Los tópicos nacionales van variando. El francés ya no es aquel señor con boina, botella de tinto en un bolsillo y camembert en el otro. En cambio, el alemán disciplinado, el italiano refitolero y el inglés arrogante se mantienen. El tópico español antiguo era un matador que se enfrenta al toro de la muerte con coraje y arte, el motivo de Picasso, por ejemplo. Confieso que me gusta, pero creo que se va imponiendo otro muy distinto.

En el inevitable grabado de Goya El sueño de la razón produce monstruos se observa a un hombre dormido o desesperado, amenazado por murciélagos, búhos, lechuzas y vigilado por un turbador felino. Este es, cada vez más, el tópico del español actual. Vuelve la superstición, vuelve a apagarse la poca razón que habíamos reunido en unos años de aproximada democracia, vuelven los pajarracos nocturnos a llenarnos la cabeza de prejuicios.

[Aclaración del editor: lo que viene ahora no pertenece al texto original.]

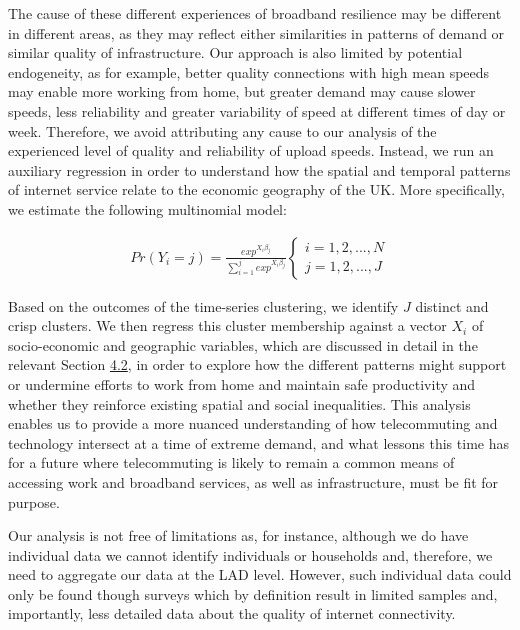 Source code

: \documentclass[Royal,times,sageh]{sagej}
\begin{document}
The cause of these different experiences of broadband resilience may be
different in different areas, as they may reflect either similarities in
patterns of demand or similar quality of infrastructure. Our approach is
also limited by potential endogeneity, as for example, better quality
connections with high mean speeds may enable more working from home, but
greater demand may cause slower speeds, less reliability and greater
variability of speed at different times of day or week. Therefore, we
avoid attributing any cause to our analysis of the experienced level of
quality and reliability of upload speeds. Instead, we run an auxiliary
regression in order to understand how the spatial and temporal patterns
of internet service relate to the economic geography of the UK. More
specifically, we estimate the following multinomial model:

\begin{align}
Pr(Y_{i}=j) = \frac{exp^{X_{i}\beta_{j}}}{\sum_{i=1}^j exp^{X_{i}\beta_{j}}}
\begin{cases}
    i = 1, 2, ... , N \\  
    j = 1, 2, ... , J
\end{cases}\label{eq1}
\end{align}

Based on the outcomes of the time-series clustering, we identify \(J\)
distinct and crisp clusters. We then regress this cluster membership
against a vector \(X_{i}\) of socio-economic and geographic variables,
which are discussed in detail in the relevant Section
\protect\hyperlink{sec:4.2}{4.2}, in order to explore how the different
patterns might support or undermine efforts to work from home and
maintain safe productivity and whether they reinforce existing spatial
and social inequalities. This analysis enables us to provide a more
nuanced understanding of how telecommuting and technology intersect at a
time of extreme demand, and what lessons this time has for a future
where telecommuting is likely to remain a common means of accessing work
and broadband services, as well as infrastructure, must be fit for
purpose.

Our analysis is not free of limitations as, for instance, although we do
have individual data we cannot identify individuals or households and,
therefore, we need to aggregate our data at the LAD level. However, such
individual data could only be found though surveys which by definition
result in limited samples and, importantly, less detailed data about the
quality of internet connectivity.
\end{document}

En Andalucía está prohibido decir "los funcionarios", hay que decir "el funcionariado". Ni "los becarios": ha de ser "las personas becarias". Ni "los andaluces": debe decirse "la población andaluza". Ni los niños (la infancia), ni los tutores (la tutoría), ni los ciudadanos (la ciudadanía). Así hasta cien conjuros mágicos. La Junta no sólo lo manda, sino que ha creado unos inspectores lingüísticos que vigilarán aulas y patios de recreo, como en Cataluña. Lo justifica la delegada de igualdad: "El lenguaje no puede contribuir a invisibilizar el género femenino". Oigo el batir de alas de los murciélagos, oigo las oraciones de los penitentes andaluces rezando en procesión para que el fantasma del lenguaje, un gigante cubierto por una sábana, cese de amenazar a las hembras con hacerlas incorpóreas. El sueño de la razón nos devuelve a los monstruos barrocos.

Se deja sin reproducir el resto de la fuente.